Bright Matter, Sarah Milroy
Canadian Art
… With more than a decade’s experience of corralling materials into subversive and surprising new configurations, Michel de Broin brings the world of things to life in ways that transgress expectations and shake up habits of mind.
De Broin’s sculptural manifestations have been various: standard office chairs joined into a prickly, spherical death star; illuminated arrow signs that perforate walls; a winding staircase à la Montreal turned into a Möbius tangle of endless ascent and descent (thank you, M.C. Escher); and a muscle car that was stripped and repurposed as a pedal-powered vehicle. (For this act of creative disobedience, de Broin was busted in 2007 by humourless Toronto police officers for driving below the speed limit in a vehicle not deemed “roadworthy,” though the artist prevailed on his day in court.)
More recently, for Prospect.2’s satellite program in New Orleans, de Broin created a kind of guiding star for the post-Katrina city, evoking the cyclical energies of destruction and creation in a winning work of public sculpture. Salvaging a cluster of vintage streetlamps, he joined them at their bases, arranging heads outwards to make an illuminated, star-like shape. The crowds loved it. Plans are afoot for de Broin to reiterate this schema with a collection of modernist street lamps, this time to be installed in a courtyard of the German Parliament in Berlin.
With all this underway, it seems a timely moment to catch de Broin on the rise, as one can at Jessica Bradley Art + Projects in Toronto this month. Showing a large-ish sculpture and a number of wall works in various media (photography, sculpture, video and drawing) from all stages of his career, de Broin delivers the imaginative frisson he is known for, but on a domestic scale.
In his video Drunken Brawl (2011), three empty drink cans are observed by a fixed camera. Blown around randomly in a fenced-off urban corner, they clash, disperse and regroup in ever-changing configurations. Cast-off urban detritus becomes anthropomorphically charged in this quiet, deadpan moment of attentive looking.
Two colour photographs provide similar glimpses into de Broin’s way of seeing.
In Migration (2002), we witness a yard sale staged in a snow-covered laneway. A posse of toboggans, sleds, snowshoes and even an armchair are arranged as if staggered at the start of a race. All pointing past us, on an oblique, incoming angle, they carry the comic charge of suppressed volatility.

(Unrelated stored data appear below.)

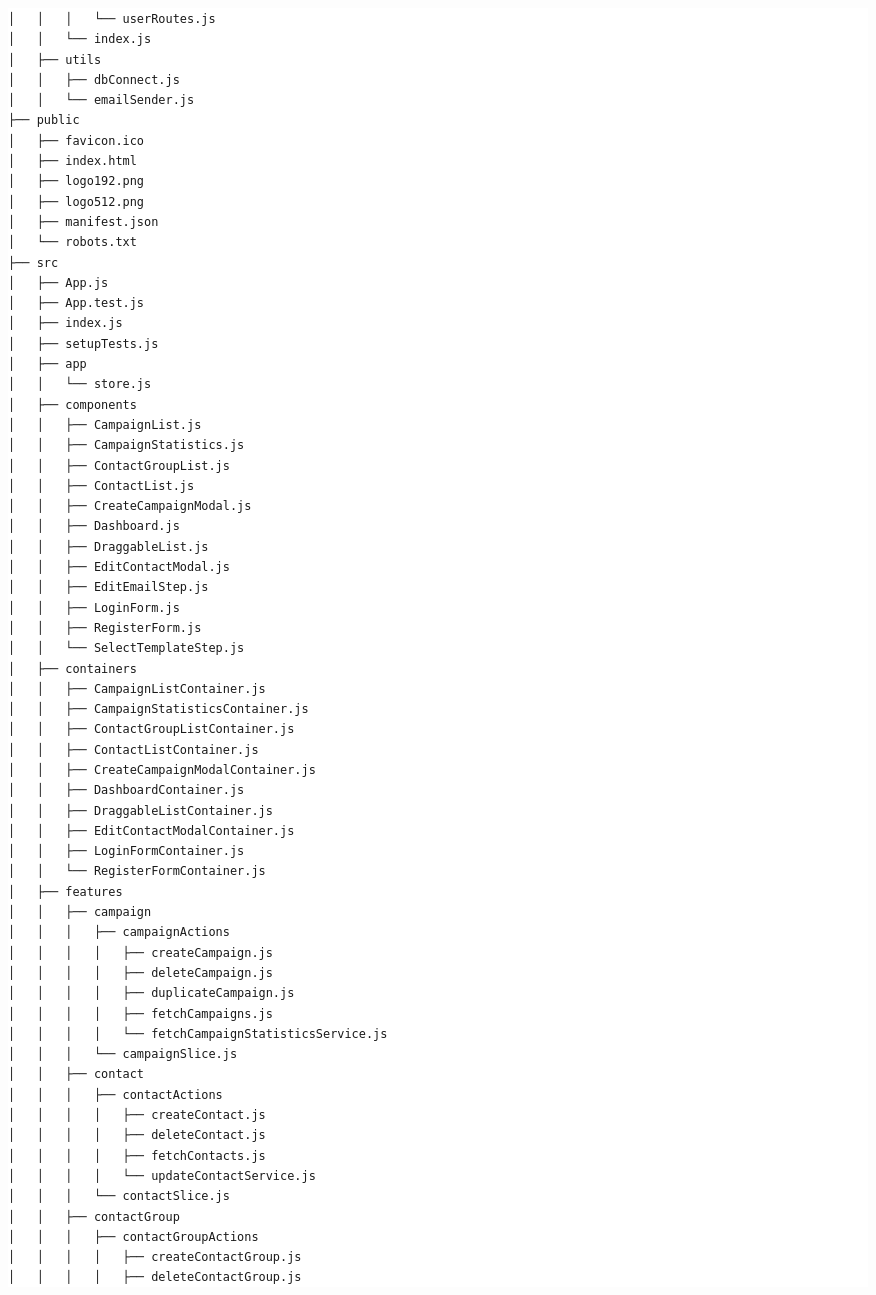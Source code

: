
 ```plaintext
│   │   │   └── userRoutes.js
│   │   └── index.js
│   ├── utils
│   │   ├── dbConnect.js
│   │   └── emailSender.js
├── public
│   ├── favicon.ico
│   ├── index.html
│   ├── logo192.png
│   ├── logo512.png
│   ├── manifest.json
│   └── robots.txt
├── src
│   ├── App.js
│   ├── App.test.js
│   ├── index.js
│   ├── setupTests.js
│   ├── app
│   │   └── store.js
│   ├── components
│   │   ├── CampaignList.js
│   │   ├── CampaignStatistics.js
│   │   ├── ContactGroupList.js
│   │   ├── ContactList.js
│   │   ├── CreateCampaignModal.js
│   │   ├── Dashboard.js
│   │   ├── DraggableList.js
│   │   ├── EditContactModal.js
│   │   ├── EditEmailStep.js
│   │   ├── LoginForm.js
│   │   ├── RegisterForm.js
│   │   └── SelectTemplateStep.js
│   ├── containers
│   │   ├── CampaignListContainer.js
│   │   ├── CampaignStatisticsContainer.js
│   │   ├── ContactGroupListContainer.js
│   │   ├── ContactListContainer.js
│   │   ├── CreateCampaignModalContainer.js
│   │   ├── DashboardContainer.js
│   │   ├── DraggableListContainer.js
│   │   ├── EditContactModalContainer.js
│   │   ├── LoginFormContainer.js
│   │   └── RegisterFormContainer.js
│   ├── features
│   │   ├── campaign
│   │   │   ├── campaignActions
│   │   │   │   ├── createCampaign.js
│   │   │   │   ├── deleteCampaign.js
│   │   │   │   ├── duplicateCampaign.js
│   │   │   │   ├── fetchCampaigns.js
│   │   │   │   └── fetchCampaignStatisticsService.js
│   │   │   └── campaignSlice.js
│   │   ├── contact
│   │   │   ├── contactActions
│   │   │   │   ├── createContact.js
│   │   │   │   ├── deleteContact.js
│   │   │   │   ├── fetchContacts.js
│   │   │   │   └── updateContactService.js
│   │   │   └── contactSlice.js
│   │   ├── contactGroup
│   │   │   ├── contactGroupActions
│   │   │   │   ├── createContactGroup.js
│   │   │   │   ├── deleteContactGroup.js
```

In Polychrome Mobilization (2002), second-hand office-furniture pieces—desks, chairs, bookcases—are stacked and stored in what amounts to a museum of vernacular modernism in obsolescence. This is one of the warehouses in Montreal where de Broin goes shopping for his castaways, and, through his eyes, we too can see it as an inventory of infinite morphic possibilities, the objects seeming somehow expectant, poised for action, and only momentarily stilled by our gaze.
It’s an effect that is enhanced, no doubt, by the nearby presence of Truncated Icosahedron, a 2012 sculpture made from slightly splayed office chairs that have been joined each to each to make a standing hoop. You can look at it, you can lie in it, but however you choose to respond, you will be provoked. The comic’s great secret weapon is surprise, and de Broin delivers a jolt of the unexpected when he makes what looks like a roller coaster or Ferris wheel (it’s the segmentation that does it) from an object that most defines the sedentary. Not just a chair, but an office chair, with its connotations of drudgery and routine. The implication is subtle and slyly subversive: if chairs can find new life, if they can leap up and regroup themselves, why not those legions who sit in them? Truncated Icosahedron could well be a call to arms. Arise! Arise!